Section I: CLUSTERING

Section II: Cluster Resources

Section III: iSCSI

SECTION I: CLUSTERING

PROPERTIES OF THE CLUSTER OBJECT (Screenshots are from ConsoleOne. The same parameters can also be modified under NetWare Remote Manager or iManager).

Inside of the properties you will see multiple tabs. We will only walk through some of them as seen below:

Table of contents

Membership (Number of Nodes)

The Quorum Membership is the number of nodes that must be running in the cluster before resources will start to load. When you first bring up servers in your cluster, Novell Cluster Services reads the number specified in the Membership field and waits until that number of servers is up and running in the cluster before it starts loading resources.

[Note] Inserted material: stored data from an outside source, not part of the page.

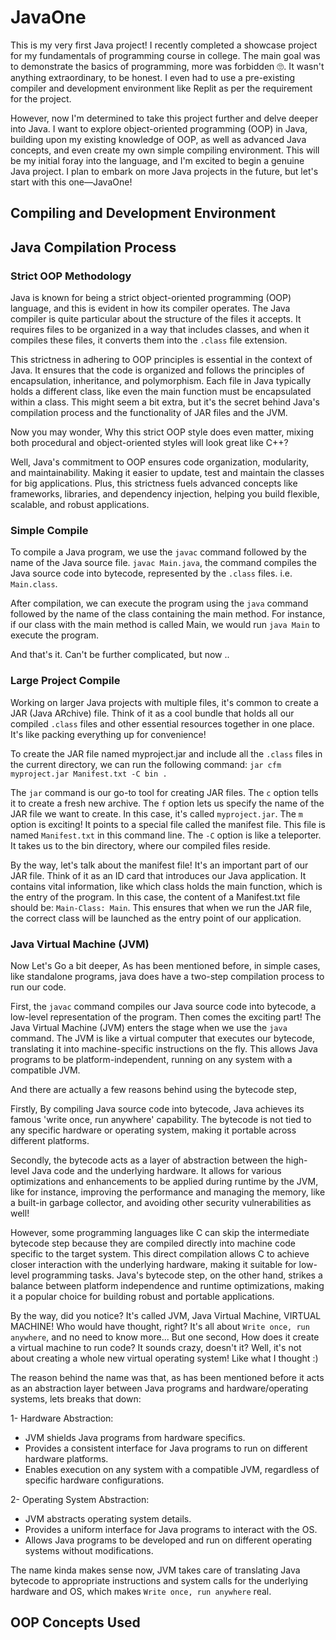 # JavaOne

This is my very first Java project! I recently completed a showcase project for my fundamentals of programming course in college. The main goal was to demonstrate the basics of programming, more was forbidden 🙄. It wasn't anything extraordinary, to be honest. I even had to use a pre-existing compiler and development environment like Replit as per the requirement for the project. 

However, now I'm determined to take this project further and delve deeper into Java. I want to explore object-oriented programming (OOP) in Java, building upon my existing knowledge of OOP, as well as advanced Java concepts, and even create my own simple compiling environment. This will be my initial foray into the language, and I'm excited to begin a genuine Java project. I plan to embark on more Java projects in the future, but let's start with this one—JavaOne!


## Compiling and Development Environment


## Java Compilation Process

### Strict OOP Methodology
Java is known for being a strict object-oriented programming (OOP) language, and this is evident in how its compiler operates. The Java compiler is quite particular about the structure of the files it accepts. It requires files to be organized in a way that includes classes, and when it compiles these files, it converts them into the ``.class`` file extension.

This strictness in adhering to OOP principles is essential in the context of Java. It ensures that the code is organized and follows the principles of encapsulation, inheritance, 
and polymorphism. Each file in Java typically holds a different class, like even the main function must be encapsulated within a class. This might seem a bit extra, but it's the secret behind Java's compilation process and the functionality of JAR files and the JVM.

Now you may wonder, Why this strict OOP style does even matter, mixing both procedural and object-oriented styles will look great like C++? 

Well, Java's commitment to OOP ensures code organization, modularity, and maintainability. Making it easier to update, test and maintain the classes for big applications. Plus, this strictness fuels advanced concepts like frameworks, libraries, and dependency injection, helping you build flexible, scalable, and robust applications.


### Simple Compile
To compile a Java program, we use the ``javac`` command followed by the name of the Java source file. ``javac Main.java``, the command compiles the Java source code into bytecode, represented by the ``.class`` files. i.e. ``Main.class``.

After compilation, we can execute the program using the ``java`` command followed by the name of the class containing the main method. For instance, if our class with the main method is called Main, we would run ``java Main`` to execute the program.

And that's it. Can't be further complicated, but now ..

### Large Project Compile
Working on larger Java projects with multiple files, it's common to create a JAR (Java ARchive) file. Think of it as a cool bundle that holds all our compiled ``.class`` files and other essential resources together in one place. It's like packing everything up for convenience!

To create the JAR file named myproject.jar and include all the ``.class`` files in the current directory, we can run the following command: `` jar cfm myproject.jar Manifest.txt -C bin . ``

The ``jar`` command is our go-to tool for creating JAR files. The ``c`` option tells it to create a fresh new archive. The ``f`` option lets us specify the name of the JAR file we want to create. In this case, it's called ``myproject.jar``. The ``m`` option is exciting! It points to a special file called the manifest file. This file is named ``Manifest.txt`` in this command line. The ``-C`` option is like a teleporter. It takes us to the bin directory, where our compiled files reside.

By the way, let's talk about the manifest file! It's an important part of our JAR file. Think of it as an ID card that introduces our Java application. It contains vital information, like which class holds the main function, which is the entry of the program. In this case, the content of a Manifest.txt file should be: ``Main-Class: Main``. This ensures that when we run the JAR file, the correct class will be launched as the entry point of our application.

### Java Virtual Machine (JVM)
Now Let's Go a bit deeper, As has been mentioned before, in simple cases, like standalone programs, java does have a two-step compilation process to run our code. 

First, the ``javac`` command compiles our Java source code into bytecode, a low-level representation of the program. Then comes the exciting part! The Java Virtual Machine (JVM) enters the stage when we use the ``java`` command. The JVM is like a virtual computer that executes our bytecode, translating it into machine-specific instructions on the fly. This allows Java programs to be platform-independent, running on any system with a compatible JVM. 

And there are actually a few reasons behind using the bytecode step, 

Firstly, By compiling Java source code into bytecode, Java achieves its famous 'write once, run anywhere' capability. The bytecode is not tied to any specific hardware or operating system, making it portable across different platforms. 

Secondly, the bytecode acts as a layer of abstraction between the high-level Java code and the underlying hardware. It allows for various optimizations and enhancements to be applied during runtime by the JVM, like for instance, improving the performance and managing the memory, like a built-in garbage collector, and avoiding other security vulnerabilities as well!

However, some programming languages like C can skip the intermediate bytecode step because they are compiled directly into machine code specific to the target system. This direct compilation allows C to achieve closer interaction with the underlying hardware, making it suitable for low-level programming tasks. Java's bytecode step, on the other hand, strikes a balance between platform independence and runtime optimizations, making it a popular choice for building robust and portable applications.

By the way, did you notice? It's called JVM, Java Virtual Machine, VIRTUAL MACHINE! Who would have thought, right? It's all about  ``Write once, run anywhere``, and no need to know more... But one second, How does it create a virtual machine to run code? It sounds crazy, doesn't it? Well, it's not about creating a whole new virtual operating system! Like what I thought :) 

The reason behind the name was that, as has been mentioned before it acts as an abstraction layer between Java programs and hardware/operating systems, lets breaks that down:

1- Hardware Abstraction:
- JVM shields Java programs from hardware specifics.
- Provides a consistent interface for Java programs to run on different hardware platforms.
- Enables execution on any system with a compatible JVM, regardless of specific hardware configurations.

2- Operating System Abstraction:
- JVM abstracts operating system details.
- Provides a uniform interface for Java programs to interact with the OS.
- Allows Java programs to be developed and run on different operating systems without modifications.

The name kinda makes sense now, JVM takes care of translating Java bytecode to appropriate instructions and system calls for the underlying hardware and OS, which makes ``Write once, run anywhere`` real. 


## OOP Concepts Used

Set the Membership value to a number greater than 1 so that all resources don't automatically load on the first server that is brought up in the cluster. For example, if you set the Membership value to 4, there must be four servers up in the cluster before any resource will load and start.

Table of contents

Timeout

Timeout specifies the amount of time to wait for the number of servers defined in the Membership field to be up and running. If the timeout period elapses before the quorum membership reaches its specified number, resources will automatically start loading on the servers that are currently up and running in the cluster. For example, if you specify a Membership value of 4 and a timeout value equal to 30 seconds, and after 30 seconds only two servers are up and running in the cluster, resources will begin to load on the two servers that are up and running in the cluster.

Table of contents

Cluster Protocol Properties

You can use the Cluster Protocol property pages to view or edit the transmit frequency and tolerance settings for all nodes in the cluster, including the master node. The master node is generally the first node brought online in the cluster, but if that node fails, any of the other nodes in the cluster can become the master.

If you change any protocol properties, you should restart all servers in the cluster to ensure the changes take effect.

For poison pill abends you will generally bump the Tolerance and Slave Watchdog up. Why? This allows more time for a heartbeat packet to reach the server or for the keep alive tick to be written to the SAN (or other storage device). Generally a poison pill abend will be a communication abend (could be hardware, driver, heavy traffic, etc).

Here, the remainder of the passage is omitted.